Monday, October 5, 2009

Traveling Sand Hill of Cape Henlopen

This article was found in the June 5th , 1890 issue of Hagerstown, Maryland, Herald & Torch Light newspaper. We still have a 'walking dune' located at this Cape in the Cape Henlopen State Park and can be visited.


Lewes, Del., June 5, 1890:
Without a doubt a most interesting feature of the Atlantic Coast, a most interesting phenomena, is the traveling sand hill of Cape Henlopen. A ridge of sand, more than a mile long, fifty feet high and two hundred yards wide at its base, is rolling inland like a mighty wave from the sea and with power that is irresistible. Formed at the oceans edge, no body knows for certain when it began to move inland. Within the memory of men barely past middle age , it has traversed a space worth describing.

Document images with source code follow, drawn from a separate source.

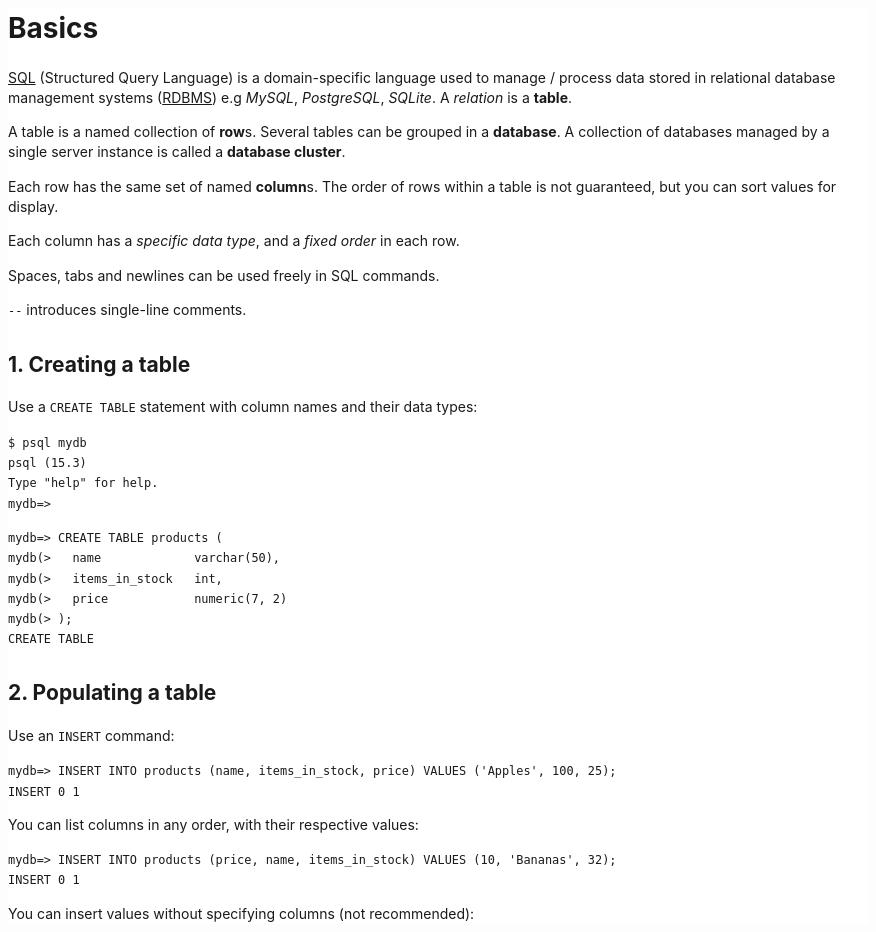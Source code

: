 # Basics

[SQL][sql] (Structured Query Language) is a domain-specific language used to manage / process data  stored in relational database management systems ([RDBMS][rdbms]) e.g *MySQL*, *PostgreSQL*, *SQLite*. A *relation* is a **table**.

[sql]: https://en.wikipedia.org/wiki/SQL
[rdbms]: https://en.wikipedia.org/wiki/Relational_database_management_system

A table is a named collection of **row**s. Several tables can be grouped in a **database**. A collection of databases managed by a single server instance is called a **database cluster**.

Each row has the same set of named **column**s.  The order of rows within a table is not guaranteed, but you can sort values for display.

Each column has a *specific data type*, and a *fixed order* in each row.

Spaces, tabs and newlines can be used freely in SQL commands.

`--` introduces single-line comments.

## 1. Creating a table

Use a `CREATE TABLE` statement with column names and their data types:

```console
$ psql mydb
psql (15.3)
Type "help" for help.
mydb=> 
```

```psql
mydb=> CREATE TABLE products (
mydb(>   name             varchar(50),
mydb(>   items_in_stock   int,
mydb(>   price            numeric(7, 2)
mydb(> );
CREATE TABLE
```

## 2. Populating a table

Use an `INSERT` command:

```psql
mydb=> INSERT INTO products (name, items_in_stock, price) VALUES ('Apples', 100, 25);
INSERT 0 1
```

You can list columns in any order, with their respective values:

```psql
mydb=> INSERT INTO products (price, name, items_in_stock) VALUES (10, 'Bananas', 32);
INSERT 0 1
```

You can insert values without specifying columns (not recommended):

In 1845, General Joe Johnson, as a government engineer, was engaged in surveying the coast, he found on Cape Henlopen a great ridge of sand. It was in appearance like the ridges of sand that divide the Great South Bay of Long Island from the sea. It towered seventy two feet above high water mark. It was a ragged ridge, with course grass growing over a few parts of its surface and a few gnarled and stunted pines on its land side.

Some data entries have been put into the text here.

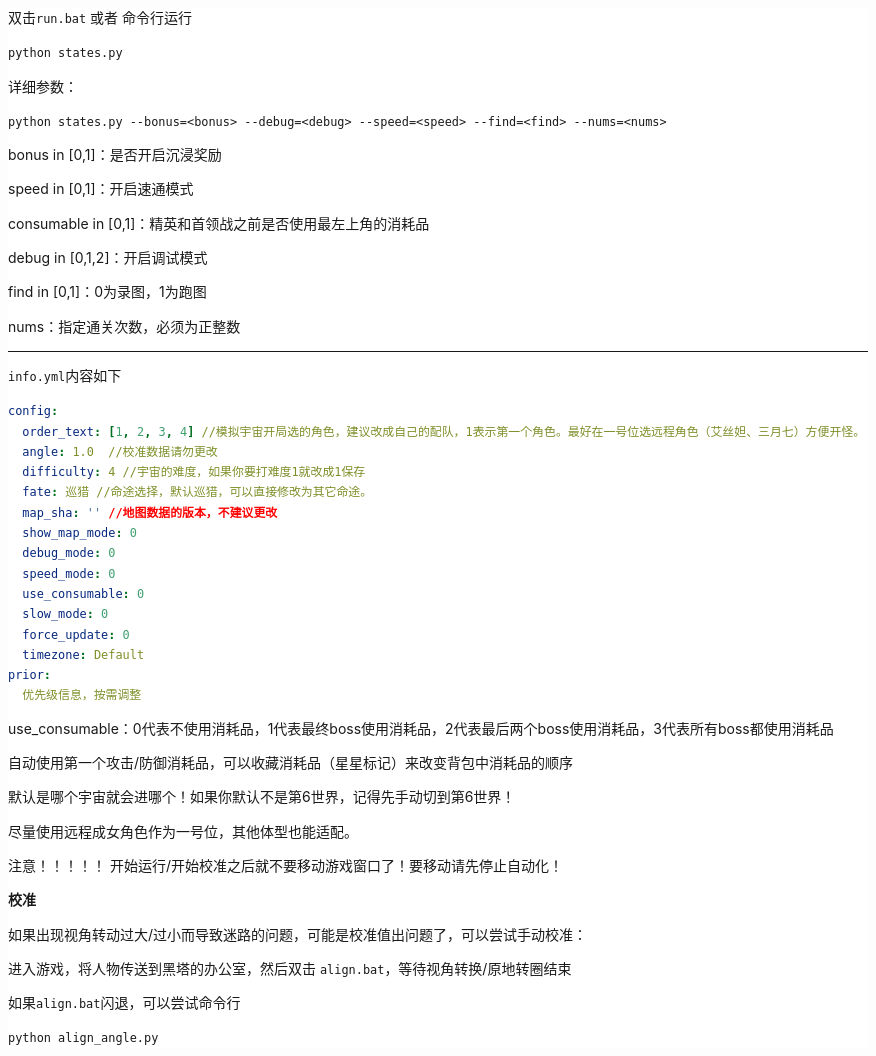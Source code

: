 双击`run.bat` 或者 命令行运行 
```plaintext
python states.py
```

详细参数：
```plaintext
python states.py --bonus=<bonus> --debug=<debug> --speed=<speed> --find=<find> --nums=<nums>
```
bonus in [0,1]：是否开启沉浸奖励

speed in [0,1]：开启速通模式

consumable in [0,1]：精英和首领战之前是否使用最左上角的消耗品

debug in [0,1,2]：开启调试模式

find in [0,1]：0为录图，1为跑图

nums：指定通关次数，必须为正整数

----------------------------------------------------------------------------------------------

`info.yml`内容如下
```yaml
config:
  order_text: [1, 2, 3, 4] //模拟宇宙开局选的角色，建议改成自己的配队，1表示第一个角色。最好在一号位选远程角色（艾丝妲、三月七）方便开怪。
  angle: 1.0  //校准数据请勿更改
  difficulty: 4 //宇宙的难度，如果你要打难度1就改成1保存
  fate: 巡猎 //命途选择，默认巡猎，可以直接修改为其它命途。
  map_sha: '' //地图数据的版本，不建议更改
  show_map_mode: 0
  debug_mode: 0
  speed_mode: 0
  use_consumable: 0
  slow_mode: 0
  force_update: 0
  timezone: Default
prior:
  优先级信息，按需调整
```

use_consumable：0代表不使用消耗品，1代表最终boss使用消耗品，2代表最后两个boss使用消耗品，3代表所有boss都使用消耗品

自动使用第一个攻击/防御消耗品，可以收藏消耗品（星星标记）来改变背包中消耗品的顺序

默认是哪个宇宙就会进哪个！如果你默认不是第6世界，记得先手动切到第6世界！

尽量使用远程成女角色作为一号位，其他体型也能适配。

注意！！！！！ 开始运行/开始校准之后就不要移动游戏窗口了！要移动请先停止自动化！

**校准**

如果出现视角转动过大/过小而导致迷路的问题，可能是校准值出问题了，可以尝试手动校准：

进入游戏，将人物传送到黑塔的办公室，然后双击 `align.bat`，等待视角转换/原地转圈结束

如果`align.bat`闪退，可以尝试命令行
```plaintext
python align_angle.py
```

Behind it is a salt marsh with water from one to three feet deep at low ebb tide. Inland from the marsh, a small growth of pine trees. Half a mile back from the beach trees from two to three feet in diameter, tall in proportion, were found. Winding through this forest was a road established in colonial days, having mile stones by its side to show the wayfarer how far he had traveled from Lewes to the Cape Henlopen lighthouse.

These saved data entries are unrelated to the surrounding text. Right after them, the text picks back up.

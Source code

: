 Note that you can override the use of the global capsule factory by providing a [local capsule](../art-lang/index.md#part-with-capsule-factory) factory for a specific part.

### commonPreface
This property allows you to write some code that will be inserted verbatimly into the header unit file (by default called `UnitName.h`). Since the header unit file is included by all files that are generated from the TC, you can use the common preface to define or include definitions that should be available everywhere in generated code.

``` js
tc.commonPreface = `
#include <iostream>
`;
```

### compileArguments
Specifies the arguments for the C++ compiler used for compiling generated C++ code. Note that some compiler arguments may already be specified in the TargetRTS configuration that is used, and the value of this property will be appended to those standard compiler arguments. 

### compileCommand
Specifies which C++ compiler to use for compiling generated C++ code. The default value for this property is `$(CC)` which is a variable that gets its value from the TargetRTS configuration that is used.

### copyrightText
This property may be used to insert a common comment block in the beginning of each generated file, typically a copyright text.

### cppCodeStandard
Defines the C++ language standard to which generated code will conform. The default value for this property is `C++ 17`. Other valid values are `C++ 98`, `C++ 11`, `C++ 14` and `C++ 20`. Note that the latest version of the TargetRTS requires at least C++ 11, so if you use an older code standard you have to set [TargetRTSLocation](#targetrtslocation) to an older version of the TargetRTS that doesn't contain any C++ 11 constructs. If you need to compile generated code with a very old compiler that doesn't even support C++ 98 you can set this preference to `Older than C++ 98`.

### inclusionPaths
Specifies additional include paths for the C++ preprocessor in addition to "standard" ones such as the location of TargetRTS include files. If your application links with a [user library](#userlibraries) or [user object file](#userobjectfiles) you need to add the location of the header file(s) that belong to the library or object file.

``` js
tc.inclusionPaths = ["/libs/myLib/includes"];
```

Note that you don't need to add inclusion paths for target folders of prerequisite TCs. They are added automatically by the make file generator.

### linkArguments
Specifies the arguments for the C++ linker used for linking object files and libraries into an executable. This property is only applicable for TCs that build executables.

In making the survey, General Johnson, noted whenever the wind came from North'erd it picked up sand on the weather side of the great ridge in such clouds that one could not travel the ridge except with face covering and then with great effort and pain, it was sometimes almost like facing a charge of birdshot. The sand thus picked up by the wind was carried over the brow of the hill where the wind formed an eddy that could not support the weight of the sand. With every northerly gale, inch after inch was cut away in front and carried to the back. The gnarled and twisted pine on the back disappeared under the wave of sand. The edge of the salt marsh was covered, the tree covered ridges were next buried out of sight. Then the great forest was reached. Where the trees stood thick and formed a solid wall of limbs and leaves the sand wave rolled up into a perpendicular wall before them, higher and higher, until level with the tree tops and then curled over and broke on them as a wave of water might have done. Where the trees were far apart the sand flowed in and filled the opening. It steadily advanced and the people saw with wonder the forest buried before their eyes. The great trees that seemed to be able in their strength to defy all that nature might bring against them, strove to put forth new branches above the rising tide, grew faint in the struggle, turned their green leaves to yellow, the yellow cones to grey and black, then died of suffocation.
As the years passed the receding wave began to uncover the old surface that had been buried. Old land marks along the edge of the salt marsh reappeared. Finally the winds scooped the sand out of the ridges and hollows of the marsh and today the the tide ebbs and flows there and at low tide the water is as deep as it was before. Then, strange to tell, a new growth of pines sprung up on the little old ridges and a new ridge of sand formed alongshore where the old one had stood. The new ridge alongshore is only a
small one , twelve to fifteen feet above high
water, but it is growing as the new trees behind it grow and it may be possibly start inland as the big one that proceeded it did. As the big sand wave continued its way, the old forest that had been buried began to be uncovered again, so that now the stranger that traverses the ridge sees on one hand the living giants of the forest grasping in the last throes of death and one the other the bleached and decaying skeletons of those that had succumb. The picture is desolate and depressing.
Judging from what the local people say here, the wave travels now from fifty feet a year to thirty feet a year where it is obstructed by the forest. It has covered one-half a mile in the last forty years.